How the E-Book Will Change the Way We Read and Write
Required reading – Steven Johnson believes eBooks are at a significant tipping point and a widely innovative range of uses will proceed. This is based largely on the Google hegemony of access, visibility, and social interactions around the book. It also sounds a bit like “this time its different.”
Looking at the literature and previous breakthroughs announced around eBooks, from 1999 to 2003 to 2007, as in other industry-pushed trends that never quite made it, there are new evangelists to replace the old ones.
As a popular article, not a technical or scholarly one, Johnson proposes some hype pitches:
“As a result, 2009 may well prove to be the most significant year in the evolution of the book since Gutenberg hammered out his original Bible.”
But he does back it up with some genuinely cool possibilities, albeit some of the best ones do not require Kindle or even Google Books:
“Imagine a software tool that scans through the bibliographies of the 20 books you’ve read on a specific topic, and comes up with the most-cited work in those bibliographies that you haven’t encountered yet.”

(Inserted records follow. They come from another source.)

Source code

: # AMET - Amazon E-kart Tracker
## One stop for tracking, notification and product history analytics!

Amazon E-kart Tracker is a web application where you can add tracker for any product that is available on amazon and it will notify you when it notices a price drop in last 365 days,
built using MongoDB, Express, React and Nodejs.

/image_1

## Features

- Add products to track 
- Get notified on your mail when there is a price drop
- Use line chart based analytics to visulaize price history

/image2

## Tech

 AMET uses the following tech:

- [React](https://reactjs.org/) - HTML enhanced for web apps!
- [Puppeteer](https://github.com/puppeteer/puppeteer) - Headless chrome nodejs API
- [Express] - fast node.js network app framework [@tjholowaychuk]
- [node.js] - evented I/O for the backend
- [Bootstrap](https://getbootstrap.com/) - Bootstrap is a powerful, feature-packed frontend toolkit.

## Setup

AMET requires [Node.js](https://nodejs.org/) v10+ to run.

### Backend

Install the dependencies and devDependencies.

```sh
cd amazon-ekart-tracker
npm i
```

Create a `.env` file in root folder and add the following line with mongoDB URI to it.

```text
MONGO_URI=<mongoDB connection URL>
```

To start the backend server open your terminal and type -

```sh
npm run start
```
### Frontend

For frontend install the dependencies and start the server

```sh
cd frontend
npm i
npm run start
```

It’s the breathless comparisons to the Gutenberg event that I stumble over. While the Gutenberg invention was a powerful turning point, it took centuries for popular innovation to happen. The first innovations were arguably political. Books were an extremely expensive artifact and populations generally remained illiterate (except for the fortunate elite and schooled) until cheap printing enabled popular distribution. An analogy might be that the original Gutenberg invention made global literacy possible, but the innovation of publishing and the markets created by availability finally enabled the adoption of books.
Today the overarching innovation emerges as the popular distribution of e-texts, and not a given device or format. Johnson suggests that the possibilities of two platforms, Kindle and Google Books, eventuates a virtuous ecology that brings about new, widespread forms of reading and authorship. In a few years from now, this inflection point may seem as obvious as the iTunes distribution system to which the books conversion process is often compared.
But if eBooks are ready for primetime, why do they need high profile “advocates?” Nobody wrote op-eds to encourage us to try the iPod and MP3 players. In fact, human behavior led e-music recording technology. People tried and used all formats and devices to share, distribute, and sell music portably and efficiently.
What we have not seen yet is the organic adoption of eBooks per se. If people genuinely wanted to read portable books onscreen, they have been able to for many years. If this were an organic, “bubbling up” adoption, people would be file sharing eBooks peer-to-peer (other than expensive textbooks). Truly disruptive innovations usually originate with industry outsiders, such as BitTorrent. Here we have the Big Two players, Amazon and Google, institutionalizing a process to scale, well before organic public demand.
While Johnson mentions the Kindle as an ecological driver of innovation, he neglects to say that the recent Google Books deal with publishers is what makes these innovations possible. If the publishers had continued to sue instead of settle, we may not have the Google Books ecosystem he suggests will grow. The 2009 difference is that the Google Books deal with publishers allows scanned books to be fully indexed and displayed in full online, and finally, perhaps, brought out of Beta. But publishers still own the book format and rights. There is so much more they (publishers) can do with authors that Johnson does not hint at. But they may risk losing innovation to the Google hegemony. To me that is where the book becomes something other than a book, necessitating a new brand and semantic identifier.
So yes, Google enables many of the “distracting” innovations around book content: Unified searching and cross-linking, citations and cite ranking, community exchanges, booksites, and new forms of content visibility are increasingly possible. This will open up long tail access to the classics in all fields, which will make us collectively smarter (you gotta respect your primary references).
But speaking as an author as well, we must realize we live in a global community where more of us are “writers” and fewer of us are “readers,” in the increasingly outdated senses of authorship and readership. People compose in all types of formats now, and the meaning of authorship is changing, becoming diffused across media and messages.
If we are really lookming at changing the wat people read and write, we need to start by understanding people’s information practices, not technology. Readership starts with interest, and “ends” with attention. Johnson is spot on when he unwittingly agrees with Nicholas Carr (Atlantic 2008: Is Google Making us Stupid?)
“As a result, I fear that one of the great joys of book reading — the total immersion in another world, or in the world of the author’s ideas — will be compromised. We all may read books the way we increasingly read magazines and newspapers: a little bit here, a little bit there.”